うん、自分でも無理を言ってる自覚はある。

 

 

「俺としては世話になった荀緄さんや顔不さんへの義理もある。俺には桂花を泣かせた罪があるからな。無茶な話にも付き合うさ」

「桂花が……泣いたんですか?」

 

 

うん、俺は泣いた顔を見た訳じゃないが荀緄さんが桂花から話を聞いたらしい。あの意地っ張りで天の邪鬼の桂花が荀緄さんに話すとか余程冷静じゃなかったと見える。

 

 

「それを考えれば大将も泣いたのかもな。良かったな、一刀。曹操孟徳を泣かせたとか歴史に名を刻んだぞ」

「凄まじく、不名誉だと思います。それに華琳が俺の事で……その泣くとは……」

 

 

思えないってか?俺はそうは思わないよ、一刀。あれで大将はお前にベタ惚れだった。ま、言わないけどね。
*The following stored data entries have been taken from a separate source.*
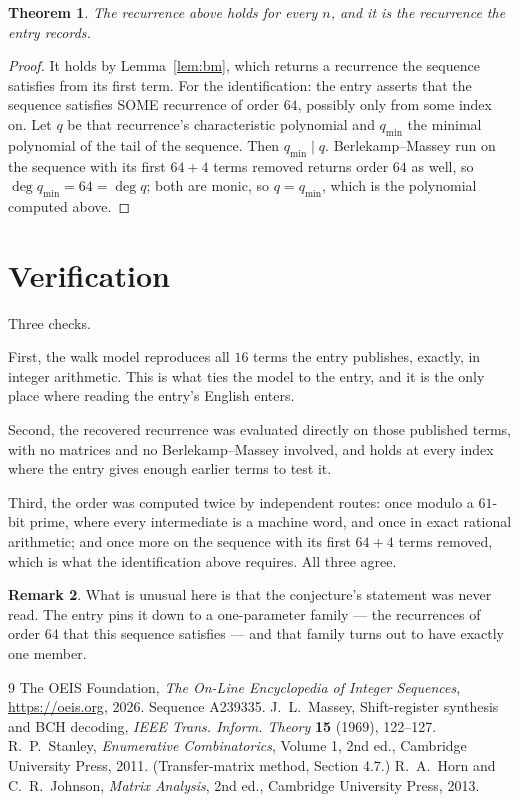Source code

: \documentclass[11pt,a4paper]{article}
\theoremstyle{plain}
\newtheorem{theorem}{Theorem}
\theoremstyle{definition}
\newtheorem{remark}[theorem]{Remark}
\begin{document}
\begin{theorem}
The recurrence above holds for every $n$, and it is the recurrence the entry records.
\end{theorem}

\begin{proof}
It holds by Lemma~\ref{lem:bm}, which returns a recurrence the sequence satisfies from its
first term. For the identification: the entry asserts that the sequence satisfies SOME
recurrence of order $64$, possibly only from some index on. Let $q$ be that recurrence's
characteristic polynomial and $q_{\min}$ the minimal polynomial of the tail of the sequence.
Then $q_{\min}\mid q$. Berlekamp--Massey run on the sequence with its first $64+4$ terms
removed returns order $64$ as well, so $\deg q_{\min}=64=\deg q$; both are monic, so
$q=q_{\min}$, which is the polynomial computed above.
\end{proof}

\section{Verification}

Three checks.

First, the walk model reproduces all $16$ terms the entry publishes, exactly, in integer
arithmetic. This is what ties the model to the entry, and it is the only place where reading
the entry's English enters.

Second, the recovered recurrence was evaluated directly on those published terms, with no
matrices and no Berlekamp--Massey involved, and holds at every index where the entry gives
enough earlier terms to test it.

Third, the order was computed twice by independent routes: once modulo a $61$-bit prime, where
every intermediate is a machine word, and once in exact rational arithmetic; and once more on
the sequence with its first $64+4$ terms removed, which is what the identification above
requires. All three agree.

\begin{remark}
What is unusual here is that the conjecture's statement was never read. The entry pins it down
to a one-parameter family --- the recurrences of order $64$ that this sequence satisfies
--- and that family turns out to have exactly one member.
\end{remark}

\begin{thebibliography}{9}
 The OEIS Foundation, \emph{The On-Line Encyclopedia of Integer
Sequences}, \url{https://oeis.org}, 2026. Sequence A239335.
 J.~L.~Massey, Shift-register synthesis and BCH decoding, \emph{IEEE
Trans. Inform. Theory} \textbf{15} (1969), 122--127.
 R.~P.~Stanley, \emph{Enumerative Combinatorics}, Volume 1, 2nd ed.,
Cambridge University Press, 2011. (Transfer-matrix method, Section 4.7.)
 R.~A.~Horn and C.~R.~Johnson, \emph{Matrix Analysis}, 2nd ed., Cambridge
University Press, 2013.
\end{thebibliography}
\end{document}
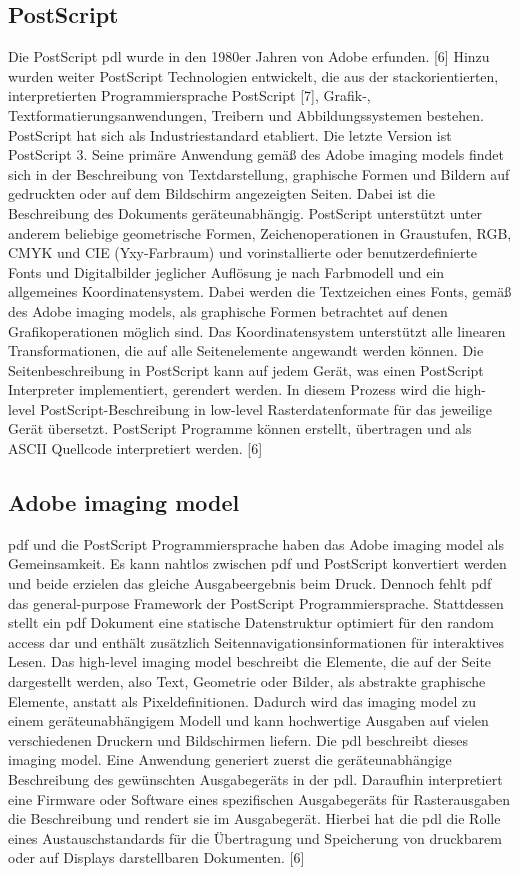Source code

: \subsection{PostScript}
Die PostScript \gls{pdl} wurde in den 1980er Jahren von Adobe erfunden. [6] Hinzu wurden weiter PostScript Technologien entwickelt, die aus der stackorientierten, interpretierten Programmiersprache PostScript [7], Grafik-, Textformatierungsanwendungen, Treibern und Abbildungssystemen bestehen. PostScript hat sich als Industriestandard etabliert. Die letzte Version ist PostScript 3. Seine primäre Anwendung gemäß des Adobe imaging models findet sich in der Beschreibung von Textdarstellung, graphische Formen und Bildern auf gedruckten oder auf dem Bildschirm angezeigten Seiten. Dabei ist die Beschreibung des Dokuments geräteunabhängig. PostScript unterstützt unter anderem beliebige geometrische Formen, Zeichenoperationen in Graustufen, RGB, CMYK und CIE (Yxy-Farbraum) und  vorinstallierte oder benutzerdefinierte Fonts und Digitalbilder jeglicher Auflösung je nach Farbmodell und ein allgemeines Koordinatensystem.
Dabei werden die Textzeichen eines Fonts, gemäß des Adobe imaging models, als graphische Formen betrachtet auf denen Grafikoperationen möglich sind. Das Koordinatensystem unterstützt alle linearen Transformationen, die auf alle Seitenelemente angewandt werden können. Die Seitenbeschreibung in PostScript kann auf jedem Gerät, was einen PostScript Interpreter implementiert, gerendert werden. In diesem Prozess wird die high-level PostScript-Beschreibung in low-level Rasterdatenformate für das jeweilige Gerät übersetzt. PostScript Programme können erstellt, übertragen und als ASCII Quellcode interpretiert werden. [6]
\par
\subsection{Adobe imaging model}
\gls{pdf} und die PostScript Programmiersprache haben das Adobe imaging model als Gemeinsamkeit. Es kann nahtlos zwischen \gls{pdf} und PostScript konvertiert werden und beide erzielen das gleiche Ausgabeergebnis beim Druck. Dennoch fehlt \gls{pdf} das general-purpose Framework der PostScript Programmiersprache. Stattdessen stellt ein \gls{pdf} Dokument eine statische Datenstruktur optimiert für den random access dar und enthält zusätzlich Seitennavigationsinformationen für interaktives Lesen. Das high-level imaging model beschreibt die Elemente, die auf der Seite dargestellt werden, also Text, Geometrie oder Bilder, als abstrakte graphische Elemente, anstatt als Pixeldefinitionen. Dadurch wird das imaging model zu einem geräteunabhängigem Modell und kann hochwertige Ausgaben auf vielen verschiedenen Druckern und Bildschirmen liefern. Die \gls{pdl} beschreibt dieses imaging model. Eine Anwendung generiert zuerst die geräteunabhängige Beschreibung des gewünschten Ausgabegeräts in der \gls{pdl}. Daraufhin interpretiert eine Firmware oder Software eines spezifischen Ausgabegeräts für Rasterausgaben die Beschreibung und rendert sie im Ausgabegerät. Hierbei hat die \gls{pdl} die Rolle eines Austauschstandards für die Übertragung und Speicherung von druckbarem oder auf Displays darstellbaren Dokumenten. [6]
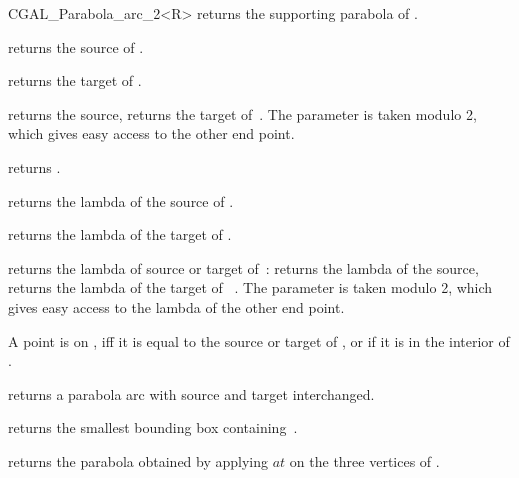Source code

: \begin{classtemplate}{CGAL_Parabola_arc_2<R>}
       { returns the supporting parabola of \var.}

       {returns the source of \var.}

       {returns the target of \var.}

       { returns
        the source,  returns the target of~\var. 
        The parameter  is taken modulo 2, which gives 
        easy access to the other end point.}

       {returns .}

       {returns the lambda of the source of \var.}

       {returns the lambda of the target of \var.}

       {returns the lambda of source or target of~\var:
         returns the lambda of the source,
         returns the lambda of the target of ~\var.
        The parameter  is taken modulo 2, which gives easy
        access to the lambda of the other end point.}
 
       {A point is on \var, iff it is equal to the source or target 
        of \var, or if it is in the interior of \var.}

       {returns a parabola arc with source and target interchanged.}

       {returns the smallest bounding box containing~\var.}

\hidden{}
       {returns the parabola obtained by applying $at$ on the three
        vertices of \var.}


\end{classtemplate} 

%
%
%
%

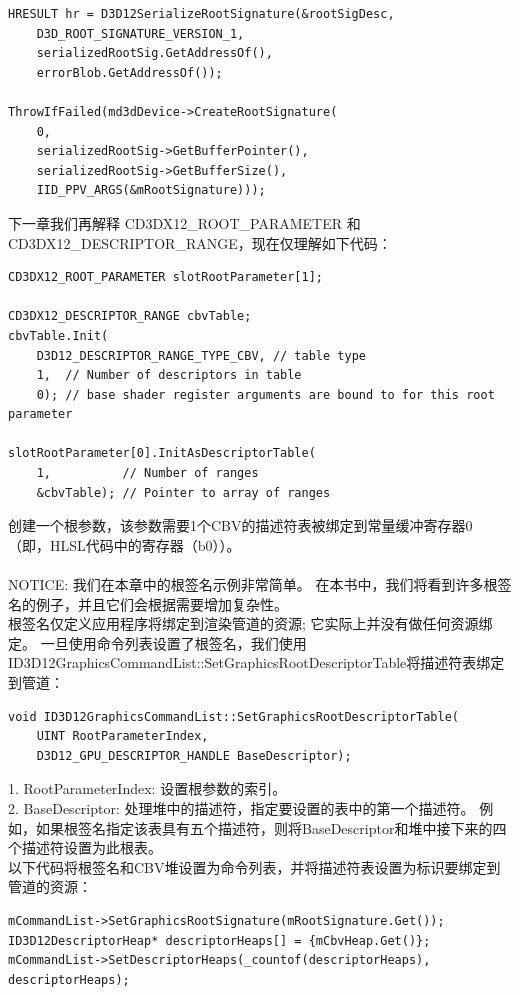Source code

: \documentclass[11pt,a4paper,oldfontcommands]{memoir}
\begin{document}
{\begin{flushleft}
\begin{lstlisting}
HRESULT hr = D3D12SerializeRootSignature(&rootSigDesc, 
    D3D_ROOT_SIGNATURE_VERSION_1,
    serializedRootSig.GetAddressOf(),
    errorBlob.GetAddressOf());

ThrowIfFailed(md3dDevice->CreateRootSignature(
    0,
    serializedRootSig->GetBufferPointer(),
    serializedRootSig->GetBufferSize(),
    IID_PPV_ARGS(&mRootSignature)));
\end{lstlisting}
下一章我们再解释 CD3DX12\_ROOT\_PARAMETER 和 CD3DX12\_DESCRIPTOR\_RANGE，现在仅理解如下代码：\\
\begin{lstlisting}
CD3DX12_ROOT_PARAMETER slotRootParameter[1];

CD3DX12_DESCRIPTOR_RANGE cbvTable;
cbvTable.Init(
    D3D12_DESCRIPTOR_RANGE_TYPE_CBV, // table type
    1,  // Number of descriptors in table
    0); // base shader register arguments are bound to for this root parameter

slotRootParameter[0].InitAsDescriptorTable(
    1,          // Number of ranges
    &cbvTable); // Pointer to array of ranges
\end{lstlisting}
创建一个根参数，该参数需要1个CBV的描述符表被绑定到常量缓冲寄存器0（即，HLSL代码中的寄存器（b0））。\\
~\\
NOTICE: 我们在本章中的根签名示例非常简单。 在本书中，我们将看到许多根签名的例子，并且它们会根据需要增加复杂性。
~\\
根签名仅定义应用程序将绑定到渲染管道的资源; 它实际上并没有做任何资源绑定。 一旦使用命令列表设置了根签名，我们使用ID3D12GraphicsCommandList::SetGraphicsRootDescriptorTable将描述符表绑定到管道：\\
\begin{lstlisting}
void ID3D12GraphicsCommandList::SetGraphicsRootDescriptorTable(
    UINT RootParameterIndex,
    D3D12_GPU_DESCRIPTOR_HANDLE BaseDescriptor);
\end{lstlisting}
1. RootParameterIndex: 设置根参数的索引。\\
2. BaseDescriptor: 处理堆中的描述符，指定要设置的表中的第一个描述符。 例如，如果根签名指定该表具有五个描述符，则将BaseDescriptor和堆中接下来的四个描述符设置为此根表。\\
以下代码将根签名和CBV堆设置为命令列表，并将描述符表设置为标识要绑定到管道的资源：\\
\begin{lstlisting}
mCommandList->SetGraphicsRootSignature(mRootSignature.Get());
ID3D12DescriptorHeap* descriptorHeaps[] = {mCbvHeap.Get()};
mCommandList->SetDescriptorHeaps(_countof(descriptorHeaps), descriptorHeaps);


\end{lstlisting}
\end{flushleft}}
\end{document}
答え合わせは魏に行ってからだな。

 

 

「ま、その辺りも含めて魏に行くのは平和祭……後一ヶ月後だ。それまでにやる事はいくらでもあるぞ……差し当たり……」

「休憩は終わりだ、小僧。鍛練再開だ」

 

 

俺の話を遮り、顔不さんが戻ってきた。

 

 

「つーか、顔不さん。俺もう、30手前よ?小僧って呼び方どうよ?」

「ワシから見れば小僧よ。いや、若造か。小僧は今後、種馬弟の呼び方にするとしよう」

 

 

顔不さんは笑いながらそんな事を言う。今後、俺は『若造』で一刀が『小僧』かよ。

 

 

「嬢ちゃん、小僧を部屋に案内してやんな」

「う、うむ。こっちなのじゃ!」

「顔不さん……袁術に何させてんですか?」

「え……この娘、袁術!?」

 

 

一刀を部屋に案内させる為に出てきたのは侍女の格好をした袁術だった。最近、荀緄さんの授業で姿を見ないと思ってたけど何してるんだか。

 

 

「奥様の考えだ。全てを話すのは暫し待て」

「それは良いんですが……」

「純一さん、袁術にメイド服とか考えてますか?」

 

 

顔不さんの言葉に頷く。何か、考えがあるんだろう。そして一刀よ。ナチュラルに俺の考えを先読みするな。まあ、当たってるんだけどさ。